The frontier AI governance frameworks converge on several common requirements: evaluation of AI systems for dangerous capabilities before deployment; disclosure of training methodologies and safety evaluations; incident reporting for safety-relevant events; and in some cases mandatory pre-deployment authorisation for the most capable systems. Organisations that use frontier AI APIs or build products on frontier AI models are exposed to these requirements through their vendor relationships and through the supply chain governance obligations of the EU AI Act.

What boards should do now

Three practical actions are appropriate for most boards, regardless of their organisation's direct involvement with frontier AI development. First, map your frontier AI exposure: which AI systems does your organisation use that are developed by frontier AI labs? What are the governance and safety commitments of those labs, and how do they affect your risk profile? Second, include AGI-scenario planning in enterprise risk management: not as prediction of specific outcomes, but as scenario analysis of what material capability increases would mean for your business model, competitive position, and regulatory obligations. Third, ensure your AI governance framework is designed to scale: governance frameworks built around current AI capabilities will require updating as capabilities advance — building in a review mechanism ensures governance remains current.

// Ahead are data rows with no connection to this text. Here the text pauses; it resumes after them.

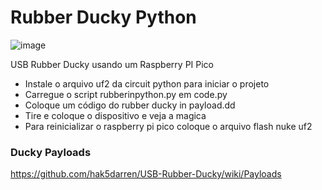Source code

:# Rubber Ducky Python

![image](https://user-images.githubusercontent.com/48387196/130365672-d4c272e5-c963-4d18-ab8c-1c9a232a829f.png)

USB Rubber Ducky usando um Raspberry PI Pico

- Instale o arquivo uf2 da circuit python para iniciar o projeto
- Carregue o script rubberinpython.py em code.py
- Coloque um código do rubber ducky in payload.dd
- Tire e coloque o dispositivo e veja a magica
- Para reinicializar o raspberry pi pico coloque o arquivo flash nuke uf2


### Ducky Payloads

https://github.com/hak5darren/USB-Rubber-Ducky/wiki/Payloads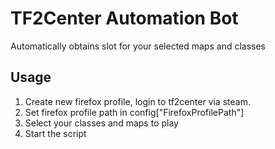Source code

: # TF2Center Automation Bot

Automatically obtains slot for your selected maps and classes

## Usage

1. Create new firefox profile, login to tf2center via steam.
2. Set firefox profile path in config["FirefoxProfilePath"]
3. Select your classes and maps to play
4. Start the script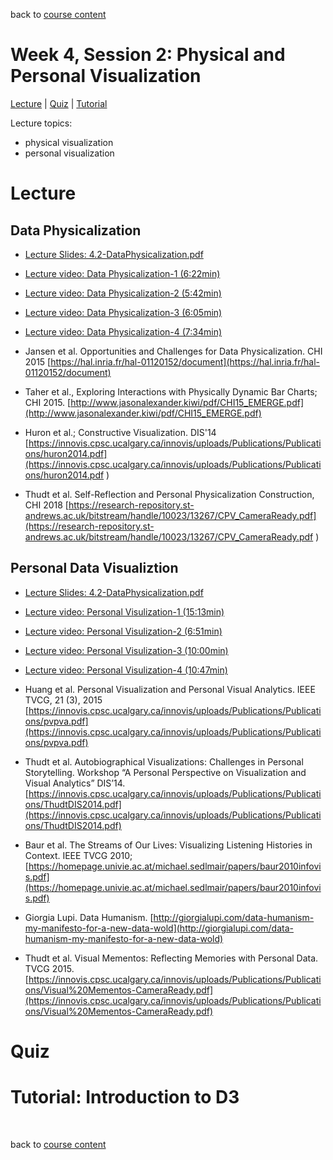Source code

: back to [course content](index)


# Week 4, Session 2: Physical and Personal Visualization 

[Lecture](#lecture) | [Quiz](#quiz) | [Tutorial](#d3-intro-tutorial) 

Lecture topics: 

* physical visualization 
* personal visualization

# Lecture

## Data Physicalization 

* [Lecture Slides: 4.2-DataPhysicalization.pdf](files/4.2-DataPhysicalization.pdf)  
* [Lecture video: Data Physicalization-1 (6:22min)](https://drive.google.com/file/d/1weLnmgOcnHfK6WdqtmBJecVIhrq56VOp/view?usp=sharing)
* [Lecture video: Data Physicalization-2 (5:42min)](https://drive.google.com/file/d/1tqPvO4H65VTJGlOBNe-hYfG1twdjp97e/view?usp=sharing)
* [Lecture video: Data Physicalization-3 (6:05min)](https://drive.google.com/file/d/1niKhxo6RfQmVd_mjepe0Tc2rPsVsogxt/view?usp=sharing)
* [Lecture video: Data Physicalization-4 (7:34min)](https://drive.google.com/file/d/14ErUYPJbwONxATY2tqqoy_juhX9wh8qM/view?usp=sharing)

* Jansen et al. Opportunities and Challenges for Data Physicalization. CHI 2015
[https://hal.inria.fr/hal-01120152/document](https://hal.inria.fr/hal-01120152/document)
* Taher et al., Exploring Interactions with Physically Dynamic Bar Charts; CHI 2015. [http://www.jasonalexander.kiwi/pdf/CHI15_EMERGE.pdf](http://www.jasonalexander.kiwi/pdf/CHI15_EMERGE.pdf)
* Huron et al.; Constructive Visualization. DIS'14
[https://innovis.cpsc.ucalgary.ca/innovis/uploads/Publications/Publications/huron2014.pdf](https://innovis.cpsc.ucalgary.ca/innovis/uploads/Publications/Publications/huron2014.pdf
)
* Thudt et al. Self-Reflection and Personal Physicalization Construction, CHI 2018
[https://research-repository.st-andrews.ac.uk/bitstream/handle/10023/13267/CPV_CameraReady.pdf](https://research-repository.st-andrews.ac.uk/bitstream/handle/10023/13267/CPV_CameraReady.pdf
)

## Personal Data Visualiztion 
* [Lecture Slides: 4.2-DataPhysicalization.pdf](files/4.2-PersonalVisualization.pdf)  
* [Lecture video: Personal Visulization-1 (15:13min)](https://drive.google.com/file/d/18CuIp4oHbNBMG1-8qTKVpGGfQm3_t2yM/view?usp=sharing)
* [Lecture video: Personal Visulization-2 (6:51min)](https://drive.google.com/file/d/18CuIp4oHbNBMG1-8qTKVpGGfQm3_t2yM/view?usp=sharing)
* [Lecture video: Personal Visulization-3 (10:00min)](https://drive.google.com/file/d/18CuIp4oHbNBMG1-8qTKVpGGfQm3_t2yM/view?usp=sharing)
* [Lecture video: Personal Visulization-4 (10:47min)](https://drive.google.com/file/d/1H4nYKWuqH2K4gr_MBvqQor4uPI8_d1AJ/view?usp=sharing)


* Huang et al. Personal Visualization and Personal Visual Analytics. IEEE TVCG, 21 (3), 2015
[https://innovis.cpsc.ucalgary.ca/innovis/uploads/Publications/Publications/pvpva.pdf](https://innovis.cpsc.ucalgary.ca/innovis/uploads/Publications/Publications/pvpva.pdf)
* Thudt et al. Autobiographical Visualizations: Challenges in Personal Storytelling. Workshop “A Personal Perspective on Visualization and Visual Analytics” DIS’14.
[https://innovis.cpsc.ucalgary.ca/innovis/uploads/Publications/Publications/ThudtDIS2014.pdf](https://innovis.cpsc.ucalgary.ca/innovis/uploads/Publications/Publications/ThudtDIS2014.pdf)
* Baur et al. The Streams of Our Lives: Visualizing Listening Histories in Context. IEEE TVCG 2010; [https://homepage.univie.ac.at/michael.sedlmair/papers/baur2010infovis.pdf](https://homepage.univie.ac.at/michael.sedlmair/papers/baur2010infovis.pdf)
* Giorgia Lupi. Data Humanism.
[http://giorgialupi.com/data-humanism-my-manifesto-for-a-new-data-wold](http://giorgialupi.com/data-humanism-my-manifesto-for-a-new-data-wold)
* Thudt et al. Visual Mementos: Reflecting Memories with Personal Data. TVCG 2015. [https://innovis.cpsc.ucalgary.ca/innovis/uploads/Publications/Publications/Visual%20Mementos-CameraReady.pdf](https://innovis.cpsc.ucalgary.ca/innovis/uploads/Publications/Publications/Visual%20Mementos-CameraReady.pdf)


# Quiz

<a name = "d3-intro-tutorial"></a>
# Tutorial: Introduction to D3

<p>&nbsp;</p>

back to [course content](index)
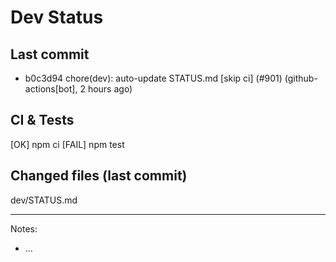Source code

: # Dev Status

## Last commit
- b0c3d94 chore(dev): auto-update STATUS.md [skip ci] (#901) (github-actions[bot], 2 hours ago)
## CI & Tests
[OK] npm ci
[FAIL] npm test

## Changed files (last commit)
dev/STATUS.md

---
Notes:
- ...
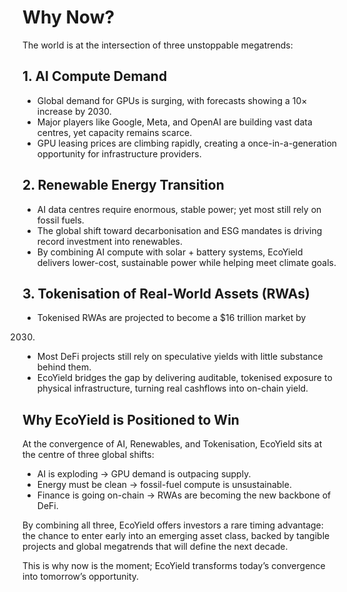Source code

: # Why Now?

The world is at the intersection of three unstoppable megatrends:

## 1. AI Compute Demand

- Global demand for GPUs is surging, with forecasts showing a 10×
increase by 2030.
- Major players like Google, Meta, and OpenAI are building vast data
centres, yet capacity remains scarce.
- GPU leasing prices are climbing rapidly, creating a
once-in-a-generation opportunity for infrastructure providers.

## 2. Renewable Energy Transition

- AI data centres require enormous, stable power; yet most still rely
on fossil fuels.
- The global shift toward decarbonisation and ESG mandates is driving
record investment into renewables.
- By combining AI compute with solar + battery systems, EcoYield
delivers lower-cost, sustainable power while helping meet climate goals.

## 3. Tokenisation of Real-World Assets (RWAs)

- Tokenised RWAs are projected to become a $16 trillion market by
2030.
- Most DeFi projects still rely on speculative yields with little
substance behind them.
- EcoYield bridges the gap by delivering auditable, tokenised exposure
to physical infrastructure, turning real cashflows into on-chain yield.

## Why EcoYield is Positioned to Win

At the convergence of AI, Renewables, and Tokenisation, EcoYield sits at
the centre of three global shifts:

- AI is exploding → GPU demand is outpacing supply.
- Energy must be clean → fossil-fuel compute is unsustainable.
- Finance is going on-chain → RWAs are becoming the new backbone of
DeFi.

By combining all three, EcoYield offers investors a rare timing
advantage: the chance to enter early into an emerging asset class,
backed by tangible projects and global megatrends that will define the
next decade.

This is why now is the moment; EcoYield transforms today’s
convergence into tomorrow’s opportunity.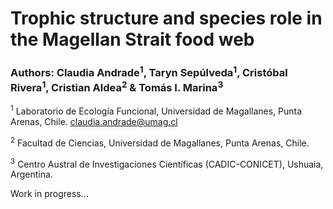 # Trophic structure and species role in the Magellan Strait food web

### Authors: Claudia Andrade<sup>1</sup>, Taryn Sepúlveda<sup>1</sup>, Cristóbal Rivera<sup>1</sup>, Cristian Aldea<sup>2</sup> & Tomás I. Marina<sup>3</sup>

<sup>1</sup> Laboratorio de Ecología Funcional, Universidad de Magallanes, Punta Arenas, Chile. claudia.andrade@umag.cl

<sup>2</sup> Facultad de Ciencias, Universidad de Magallanes, Punta Arenas, Chile.

<sup>3</sup> Centro Austral de Investigaciones Científicas (CADIC-CONICET), Ushuaia, Argentina.

Work in progress...
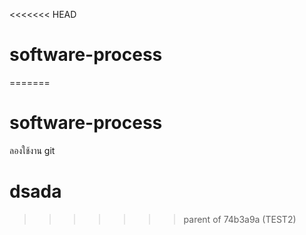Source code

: <<<<<<< HEAD
# software-process
=======
# software-process

ลองใช้งาน git

# dsada
>>>>>>> parent of 74b3a9a (TEST2)
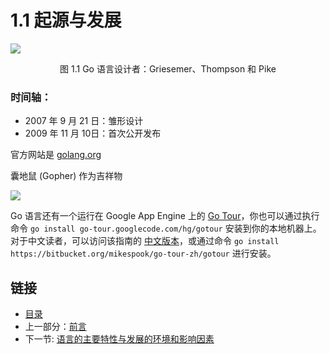 # 1.1 起源与发展

![](images/1.1.designers_of_Go.jpg?raw=true)

<center>图 1.1 Go 语言设计者：Griesemer、Thompson 和 Pike</center>


### 时间轴：

- 2007 年 9 月 21 日：雏形设计
- 2009 年 11 月 10日：首次公开发布

官方网站是 [golang.org](http://golang.org)


囊地鼠 (Gopher) 作为吉祥物

![](images/1.2.Go_logo.jpg?raw=true)

Go 语言还有一个运行在 Google App Engine 上的 [Go Tour](http://tour.golang.org/)，你也可以通过执行命令 `go install go-tour.googlecode.com/hg/gotour` 安装到你的本地机器上。对于中文读者，可以访问该指南的 [中文版本](https://tour.go-zh.org/welcome/1)，或通过命令 `go install https://bitbucket.org/mikespook/go-tour-zh/gotour` 进行安装。

## 链接

- [目录](directory.md)
- 上一部分：[前言](preface.md)
- 下一节: [语言的主要特性与发展的环境和影响因素](01.2.md)
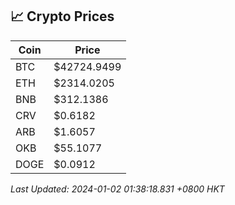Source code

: ## 📈 Crypto Prices

| Coin | Price |
| ---- | ----- |
| BTC | $42724.9499 |
| ETH | $2314.0205 |
| BNB | $312.1386 |
| CRV | $0.6182 |
| ARB | $1.6057 |
| OKB | $55.1077 |
| DOGE | $0.0912 |

_Last Updated: 2024-01-02 01:38:18.831 +0800 HKT_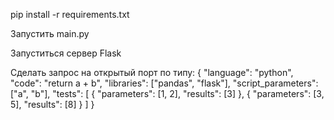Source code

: pip install -r requirements.txt

Запустить main.py

Запуститься сервер Flask

Сделать запрос на открытый порт по типу:
{
  "language": "python",
  "code": "return a + b",
  "libraries": ["pandas", "flask"],
  "script_parameters": ["a", "b"],
  "tests": [
    {
      "parameters": [1, 2],
      "results": [3]
    },
    {
      "parameters": [3, 5],
      "results": [8]
    }
  ]
}
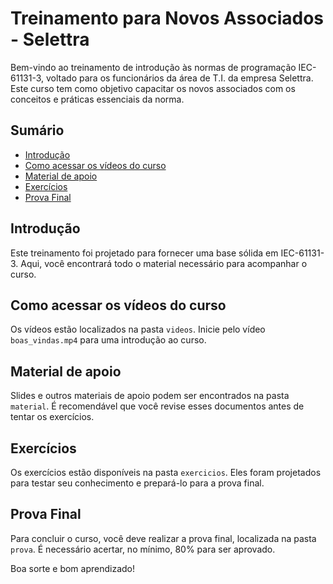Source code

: # Treinamento para Novos Associados - Selettra

Bem-vindo ao treinamento de introdução às normas de programação IEC-61131-3, voltado para os funcionários da área de T.I. da empresa Selettra. Este curso tem como objetivo capacitar os novos associados com os conceitos e práticas essenciais da norma.

## Sumário

- [Introdução](#introdução)
- [Como acessar os vídeos do curso](#como-acessar-os-vídeos-do-curso)
- [Material de apoio](#material-de-apoio)
- [Exercícios](#exercícios)
- [Prova Final](#prova-final)

## Introdução

Este treinamento foi projetado para fornecer uma base sólida em IEC-61131-3. Aqui, você encontrará todo o material necessário para acompanhar o curso.

## Como acessar os vídeos do curso

Os vídeos estão localizados na pasta `videos`. Inicie pelo vídeo `boas_vindas.mp4` para uma introdução ao curso.

## Material de apoio

Slides e outros materiais de apoio podem ser encontrados na pasta `material`. É recomendável que você revise esses documentos antes de tentar os exercícios.

## Exercícios

Os exercícios estão disponíveis na pasta `exercicios`. Eles foram projetados para testar seu conhecimento e prepará-lo para a prova final.

## Prova Final

Para concluir o curso, você deve realizar a prova final, localizada na pasta `prova`. É necessário acertar, no mínimo, 80% para ser aprovado.

Boa sorte e bom aprendizado!
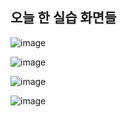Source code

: 오늘 한 실습 화면들
-

![image](https://github.com/user-attachments/assets/870b01e9-a2b4-4801-9946-4414182443b9)

![image](https://github.com/user-attachments/assets/53d89006-d8bb-42c3-b7ac-af1c8ab76a83)

![image](https://github.com/user-attachments/assets/82eb5296-e1fd-4327-9451-ea8a75058c0d)

![image](https://github.com/user-attachments/assets/fdb97050-3386-470d-a68c-bd042d500c4d)
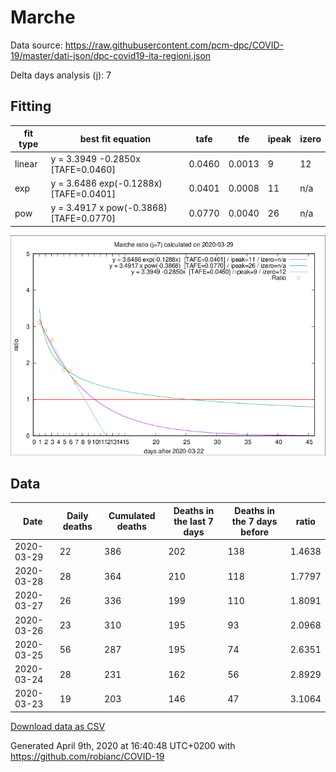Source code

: # Marche

Data source: https://raw.githubusercontent.com/pcm-dpc/COVID-19/master/dati-json/dpc-covid19-ita-regioni.json

Delta days analysis (j): 7

## Fitting 
|fit type|best fit equation|tafe|tfe|ipeak|izero|
|-------|-----|--------|------|---|---|
|linear|y = 3.3949 -0.2850x  [TAFE=0.0460]|0.0460|0.0013|9|12|
|exp|y = 3.6486 exp(-0.1288x)  [TAFE=0.0401]|0.0401|0.0008|11|n/a|
|pow|y = 3.4917 x pow(-0.3868)  [TAFE=0.0770]|0.0770|0.0040|26|n/a|

![Plot](COVID-19_marche_j7_2020-03-29.png)

## Data
|Date|Daily deaths|Cumulated deaths|Deaths in the last 7 days|Deaths in the 7 days before|ratio|
|----|----------|-----------|-------|--------------------|-----|
|2020-03-29|22|386|202|138|1.4638|
|2020-03-28|28|364|210|118|1.7797|
|2020-03-27|26|336|199|110|1.8091|
|2020-03-26|23|310|195|93|2.0968|
|2020-03-25|56|287|195|74|2.6351|
|2020-03-24|28|231|162|56|2.8929|
|2020-03-23|19|203|146|47|3.1064|

[Download data as CSV](COVID-19_marche_j7_2020-03-29.csv)

Generated April 9th, 2020 at 16:40:48 UTC+0200 with https://github.com/robianc/COVID-19
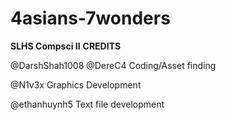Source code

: # 4asians-7wonders
**SLHS Compsci II**
**CREDITS**

@DarshShah1008 @DereC4
Coding/Asset finding 

@N1v3x
Graphics Development

@ethanhuynh5
Text file development
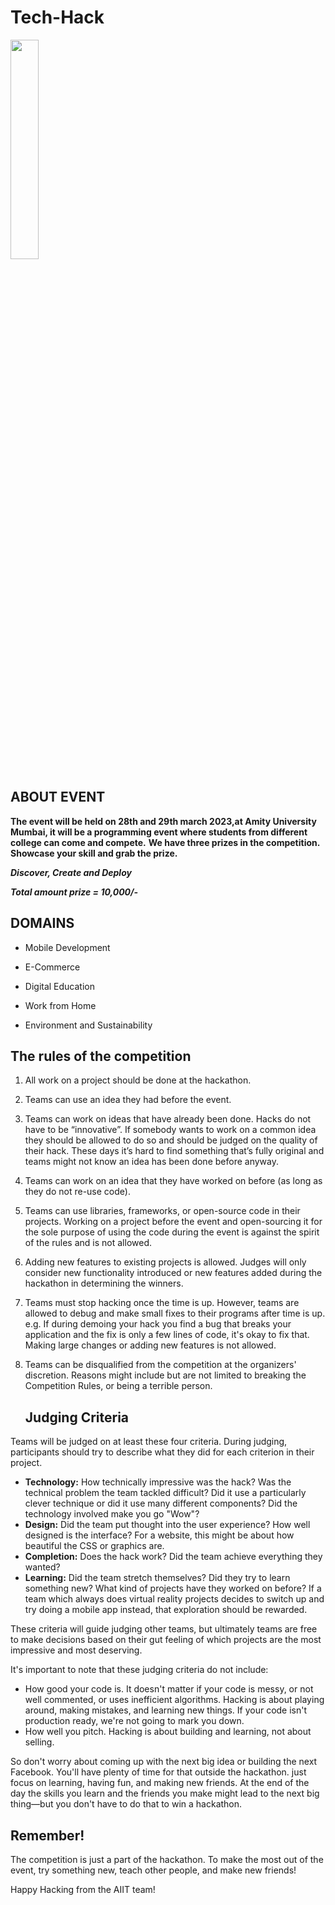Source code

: # Tech-Hack
<image src="https://user-images.githubusercontent.com/125008362/218250743-7913118f-97bd-4b81-99b2-b60ae789145d.png" width=30% height=30%> 

## ABOUT EVENT

__The event will be held on 28th and 29th march 2023,at Amity University Mumbai, it will be a programming event where students from different college can come and compete.__
__We have three prizes in the competition. Showcase your skill and grab the prize.__

***Discover, Create and Deploy*** 

***Total amount prize = 10,000/-***
     
## DOMAINS
  
- Mobile Development
      
- E-Commerce
      
- Digital Education
      
- Work from Home
      
- Environment and Sustainability
     
     
## The rules of the competition


1. All work on a project should be done at the hackathon.
2. Teams can use an idea they had before the event.
3. Teams can work on ideas that have already been done. Hacks do not have to be “innovative”. If somebody wants to work on a common idea they should be allowed to do so and should be judged on the quality of their hack. These days it’s hard to find something that’s fully original and teams might not know an idea has been done before anyway.
4. Teams can work on an idea that they have worked on before (as long as they do not re-use code).
5. Teams can use libraries, frameworks, or open-source code in their projects. Working on a project before the event and open-sourcing it for the sole purpose of using the code during the event is against the spirit of the rules and is not allowed.
6. Adding new features to existing projects is allowed. Judges will only consider new functionality introduced or new features added during the hackathon in determining the winners.
7. Teams must stop hacking once the time is up. However, teams are allowed to debug and make small fixes to their programs after time is up. e.g. If during demoing your hack you find a bug that breaks your application and the fix is only a few lines of code, it's okay to fix that. Making large changes or adding new features is not allowed.
8. Teams can be disqualified from the competition at the organizers' discretion. Reasons might include but are not limited to breaking the Competition Rules, or being a terrible person.

     
     
     ## Judging Criteria

Teams will be judged on at least these four criteria. During judging, participants should try to describe what they did for each criterion in their project. 

- __Technology:__ How technically impressive was the hack? Was the technical problem the team tackled difficult? Did it use a particularly clever technique or did it use many different components? Did the technology involved make you go "Wow"?
- __Design:__ Did the team put thought into the user experience? How well designed is the interface? For a website, this might be about how beautiful the CSS or graphics are.
- __Completion:__ Does the hack work? Did the team achieve everything they wanted? 
- __Learning:__ Did the team stretch themselves? Did they try to learn something new? What kind of projects have they worked on before? If a team which always does virtual reality projects decides to switch up and try doing a mobile app instead, that exploration should be rewarded. 

These criteria will guide judging other teams, but ultimately teams are free to make decisions based on their gut feeling of which projects are the most impressive and most deserving.

It's important to note that these judging criteria do not include:

- How good your code is. It doesn't matter if your code is messy, or not well commented, or uses inefficient algorithms. Hacking is about playing around, making mistakes, and learning new things. If your code isn't production ready, we're not going to mark you down.
- How well you pitch. Hacking is about building and learning, not about selling.

So don't worry about coming up with the next big idea or building the next Facebook. You'll have plenty of time for that outside the hackathon. just focus on learning, having fun, and making new friends. At the end of the day the skills you learn and the friends you make might lead to the next big thing—but you don't have to do that to win a hackathon.


## Remember!

The competition is just a part of the hackathon. To make the most out of the event, try something new, teach other people, and make new friends!

Happy Hacking from the AIIT team!
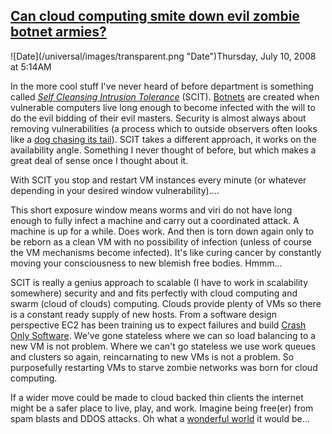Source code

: ## [Can cloud computing smite down evil zombie botnet armies?](/blog/2008/7/10/can-cloud-computing-smite-down-evil-zombie-botnet-armies.html)

<div class="journal-entry-tag journal-entry-tag-post-title"><span class="posted-on">![Date](/universal/images/transparent.png "Date")Thursday, July 10, 2008 at 5:14AM</span></div>

<div class="body">

In the more cool stuff I've never heard of before department is something called _[Self Cleansing Intrusion Tolerance](https://www.linuxworld.com/news/2008/061908-scit.html)_ (SCIT). [Botnets](http://en.wikipedia.org/wiki/Botnet) are created when vulnerable computers live long enough to become infected with the will to do the evil bidding of their evil masters. Security is almost always about removing vulnerabilities (a process which to outside observers often looks like a [dog chasing its tail](http://video.google.com/videoplay?docid=-6983410998096885679)). SCIT takes a different approach, it works on the availability angle. Something I never thought of before, but which makes a great deal of sense once I thought about it.  

With SCIT you stop and restart VM instances every minute (or whatever depending in your desired window vulnerability)....

This short exposure window means worms and viri do not have long enough to fully infect a machine and carry out a coordinated attack. A machine is up for a while. Does work. And then is torn down again only to be reborn as a clean VM with no possibility of infection (unless of course the VM mechanisms become infected). It's like curing cancer by constantly moving your consciousness to new blemish free bodies. Hmmm...  

SCIT is really a genius approach to scalable (I have to work in scalability somewhere) security and and fits perfectly with cloud computing and swarm (cloud of clouds) computing. Clouds provide plenty of VMs so there is a constant ready supply of new hosts. From a software design perspective EC2 has been training us to expect failures and build [Crash Only Software](http://en.wikipedia.org/wiki/Crash-only_software). We've gone stateless where we can so load balancing to a new VM is not problem. Where we can't go stateless we use work queues and clusters so again, reincarnating to new VMs is not a problem. So purposefully restarting VMs to starve zombie networks was born for cloud computing.  

If a wider move could be made to cloud backed thin clients the internet might be a safer place to live, play, and work. Imagine being free(er) from spam blasts and DDOS attacks. Oh what a [wonderful world](http://video.google.com/videoplay?docid=-6983410998096885679) it would be...

</div>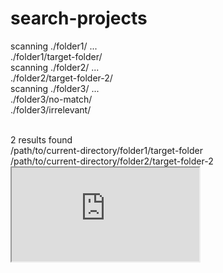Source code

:# search-projects

scanning ./folder1/ ...
<br>
	 ./folder1/target-folder/
<br>
scanning ./folder2/ ...
<br>
	 ./folder2/target-folder-2/
<br>
scanning ./folder3/ ...
<br>
	 ./folder3/no-match/
<br>
	 ./folder3/irrelevant/
<br>

<br>
2 results found
<br>
	/path/to/current-directory/folder1/target-folder
<br>
	/path/to/current-directory/folder2/target-folder-2

<iframe src="https://manuelwestermeier.github.io/">
</iframe>
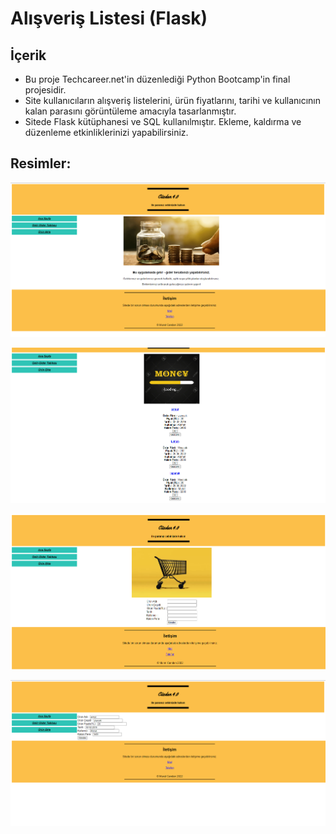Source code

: # Alışveriş Listesi (Flask)


## İçerik


- Bu proje Techcareer.net'in düzenlediği Python Bootcamp'in final projesidir. 
- Site kullanıcıların alışveriş listelerini, ürün fiyatlarını, tarihi ve kullanıcının kalan parasını görüntüleme amacıyla tasarlanmıştır.
- Sitede Flask kütüphanesi ve SQL kullanılmıştır. Ekleme, kaldırma ve düzenleme etkinliklerinizi yapabilirsiniz.


## Resimler:

![Ana Sayfa](https://github.com/muratcandan/shopping_list_flask/blob/main/shopping_list_flask/img/1.png)


![İkinci Sayfa](https://github.com/muratcandan/shopping_list_flask/blob/main/shopping_list_flask/img/2.png)


![Üçüncü Sayfa](https://github.com/muratcandan/shopping_list_flask/blob/main/shopping_list_flask/img/3.png)


![Dördüncü Sayfa](https://github.com/muratcandan/shopping_list_flask/blob/main/shopping_list_flask/img/4.png)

The nearer-term governance challenge: highly capable AI before AGI

The governance challenge that most immediately deserves board attention is not AGI itself but the AI systems that will exist in the next three to five years — systems significantly more capable than today's, but not necessarily meeting the definition of AGI. These systems will be able to autonomously complete complex multi-step tasks, generate synthetic content indistinguishable from expert human output, and be deployed in agentic configurations where they take sequences of consequential actions with limited human oversight. The governance frameworks for these near-term systems are the practical priority. The EU AI Act, the NIST AI RMF, and ISO 42001 were designed with current AI in mind and will require updating as capabilities advance — being ahead of this governance evolution, rather than reactive to it, is the strategic advantage.